▶

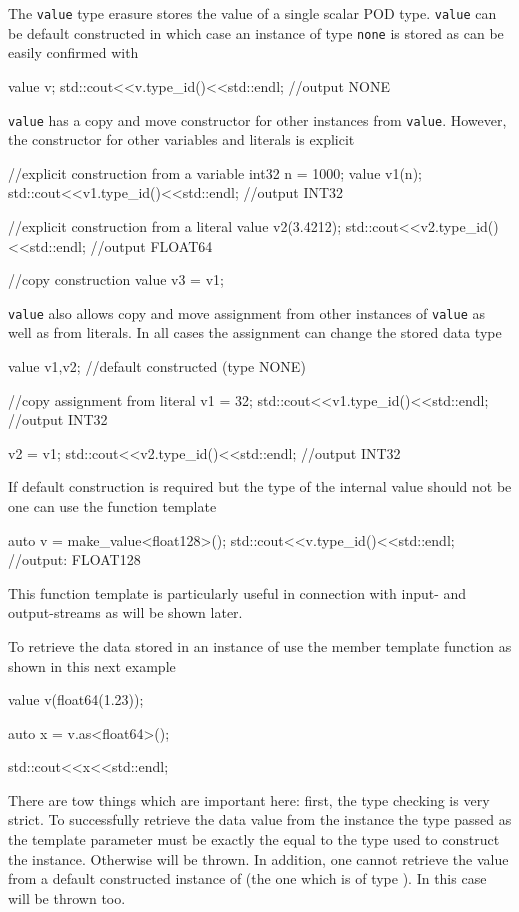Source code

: The \texttt{value} type erasure stores the value of a single scalar POD type. 
\texttt{value} can be default constructed in which case an instance of type 
\texttt{none} is stored as can be easily confirmed with
\begin{cppcode}
value v;
std::cout<<v.type_id()<<std::endl; //output NONE
\end{cppcode}
\texttt{value} has a copy and move constructor for other instances from 
\texttt{value}. However, the constructor for other variables and literals is 
explicit 
\begin{cppcode}
//explicit construction from a variable
int32 n = 1000;
value v1(n);     
std::cout<<v1.type_id()<<std::endl; //output INT32

//explicit construction from a literal
value v2(3.4212); 
std::cout<<v2.type_id()<<std::endl; //output FLOAT64

//copy construction
value v3 = v1;
\end{cppcode}
\texttt{value} also allows copy and move assignment from other instances of
\texttt{value} as well as from literals. In all cases the assignment can change the
stored data type
\begin{cppcode}
value v1,v2;  //default constructed  (type NONE)

//copy assignment from literal
v1 = 32;  
std::cout<<v1.type_id()<<std::endl;  //output INT32

v2 = v1;
std::cout<<v2.type_id()<<std::endl;  //output INT32
\end{cppcode}
If default construction is required but the type of the internal value should
not be  one can use the  function template 
\begin{cppcode}
auto v = make_value<float128>();
std::cout<<v.type_id()<<std::endl; //output: FLOAT128
\end{cppcode}
This function template is particularly useful in connection with input- and
output-streams as will be shown later. 

To retrieve the data stored in an instance of  use the 
member template function as shown in this next example
\begin{cppcode}
value v(float64(1.23));

auto x = v.as<float64>();

std::cout<<x<<std::endl;
\end{cppcode}
There are tow things which are important here: first, the type checking is very
strict. To successfully retrieve the data value from the  instance
the type passed as the template parameter must be exactly the equal to the type
used to construct the  instance. Otherwise  will be
thrown. In addition, one cannot retrieve the value from a default constructed
instance of  (the one which is of type ). In this case 
 will be thrown too.

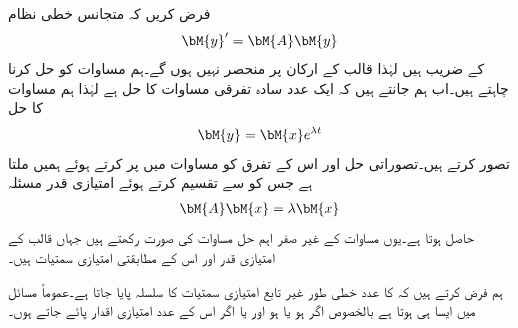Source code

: فرض کریں کہ متجانس خطی نظام
\begin{align}\label{مساوات_نظام_مستقل_عددی_سر_نظام_الف}
\bM{y}'=\bM{A}\bM{y}
\end{align}
کے  ضریب   ہیں لہٰذا  قالب  کے ارکان  پر منحصر نہیں ہوں گے۔ہم مساوات  کو حل کرنا چاہتے ہیں۔اب ہم جانتے ہیں کہ ایک عدد سادہ تفرقی مساوات  کا حل  ہے لہٰذا ہم مساوات  کا حل 
\begin{align}\label{مساوات_نظام_مستقل_عددی_سر_نظام_ب}
\bM{y}=\bM{x}e^{\lambda t}
\end{align}
تصور کرتے ہیں۔تصوراتی حل اور اس کے تفرق  کو مساوات  میں پر کرتے ہوئے  ہمیں  ملتا ہے جس کو  سے تقسیم کرتے ہوئے امتیازی قدر مسئلہ
\begin{align}\label{مساوات_نظام_مستقل_عددی_سر_نظام_پ}
\bM{A}\bM{x}=\lambda \bM{x}
\end{align}
حاصل ہوتا ہے۔یوں مساوات  کے غیر صفر اہم حل مساوات  کی صورت رکھتے ہیں جہاں  قالب  کے امتیازی قدر اور  اس کے مطابقتی امتیازی سمتیات ہیں۔

ہم فرض کرتے ہیں کہ  کا  عدد خطی طور غیر تابع امتیازی سمتیات کا سلسلہ پایا جاتا ہے۔عموماً مسائل میں ایسا ہی ہوتا ہے  بالخصوص اگر   ہو  یا   ہو اور یا اگر اس کے  عدد  امتیازی اقدار پائے جاتے ہوں۔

◀

__WHAT THE TASK ASKS__. Please repeat every record above exactly, but leave out the pictures.

__YOUR SOLUTION__.
Source code

: The \texttt{value} type erasure stores the value of a single scalar POD type. 
\texttt{value} can be default constructed in which case an instance of type 
\texttt{none} is stored as can be easily confirmed with
\begin{cppcode}
value v;
std::cout<<v.type_id()<<std::endl; //output NONE
\end{cppcode}
\texttt{value} has a copy and move constructor for other instances from 
\texttt{value}. However, the constructor for other variables and literals is 
explicit 
\begin{cppcode}
//explicit construction from a variable
int32 n = 1000;
value v1(n);     
std::cout<<v1.type_id()<<std::endl; //output INT32

//explicit construction from a literal
value v2(3.4212); 
std::cout<<v2.type_id()<<std::endl; //output FLOAT64

//copy construction
value v3 = v1;
\end{cppcode}
\texttt{value} also allows copy and move assignment from other instances of
\texttt{value} as well as from literals. In all cases the assignment can change the
stored data type
\begin{cppcode}
value v1,v2;  //default constructed  (type NONE)

//copy assignment from literal
v1 = 32;  
std::cout<<v1.type_id()<<std::endl;  //output INT32

v2 = v1;
std::cout<<v2.type_id()<<std::endl;  //output INT32
\end{cppcode}
If default construction is required but the type of the internal value should
not be  one can use the  function template 
\begin{cppcode}
auto v = make_value<float128>();
std::cout<<v.type_id()<<std::endl; //output: FLOAT128
\end{cppcode}
This function template is particularly useful in connection with input- and
output-streams as will be shown later. 

To retrieve the data stored in an instance of  use the 
member template function as shown in this next example
\begin{cppcode}
value v(float64(1.23));

auto x = v.as<float64>();

std::cout<<x<<std::endl;
\end{cppcode}
There are tow things which are important here: first, the type checking is very
strict. To successfully retrieve the data value from the  instance
the type passed as the template parameter must be exactly the equal to the type
used to construct the  instance. Otherwise  will be
thrown. In addition, one cannot retrieve the value from a default constructed
instance of  (the one which is of type ). In this case 
 will be thrown too.

Source code

: فرض کریں کہ متجانس خطی نظام
\begin{align}\label{مساوات_نظام_مستقل_عددی_سر_نظام_الف}
\bM{y}'=\bM{A}\bM{y}
\end{align}
کے  ضریب   ہیں لہٰذا  قالب  کے ارکان  پر منحصر نہیں ہوں گے۔ہم مساوات  کو حل کرنا چاہتے ہیں۔اب ہم جانتے ہیں کہ ایک عدد سادہ تفرقی مساوات  کا حل  ہے لہٰذا ہم مساوات  کا حل 
\begin{align}\label{مساوات_نظام_مستقل_عددی_سر_نظام_ب}
\bM{y}=\bM{x}e^{\lambda t}
\end{align}
تصور کرتے ہیں۔تصوراتی حل اور اس کے تفرق  کو مساوات  میں پر کرتے ہوئے  ہمیں  ملتا ہے جس کو  سے تقسیم کرتے ہوئے امتیازی قدر مسئلہ
\begin{align}\label{مساوات_نظام_مستقل_عددی_سر_نظام_پ}
\bM{A}\bM{x}=\lambda \bM{x}
\end{align}
حاصل ہوتا ہے۔یوں مساوات  کے غیر صفر اہم حل مساوات  کی صورت رکھتے ہیں جہاں  قالب  کے امتیازی قدر اور  اس کے مطابقتی امتیازی سمتیات ہیں۔

ہم فرض کرتے ہیں کہ  کا  عدد خطی طور غیر تابع امتیازی سمتیات کا سلسلہ پایا جاتا ہے۔عموماً مسائل میں ایسا ہی ہوتا ہے  بالخصوص اگر   ہو  یا   ہو اور یا اگر اس کے  عدد  امتیازی اقدار پائے جاتے ہوں۔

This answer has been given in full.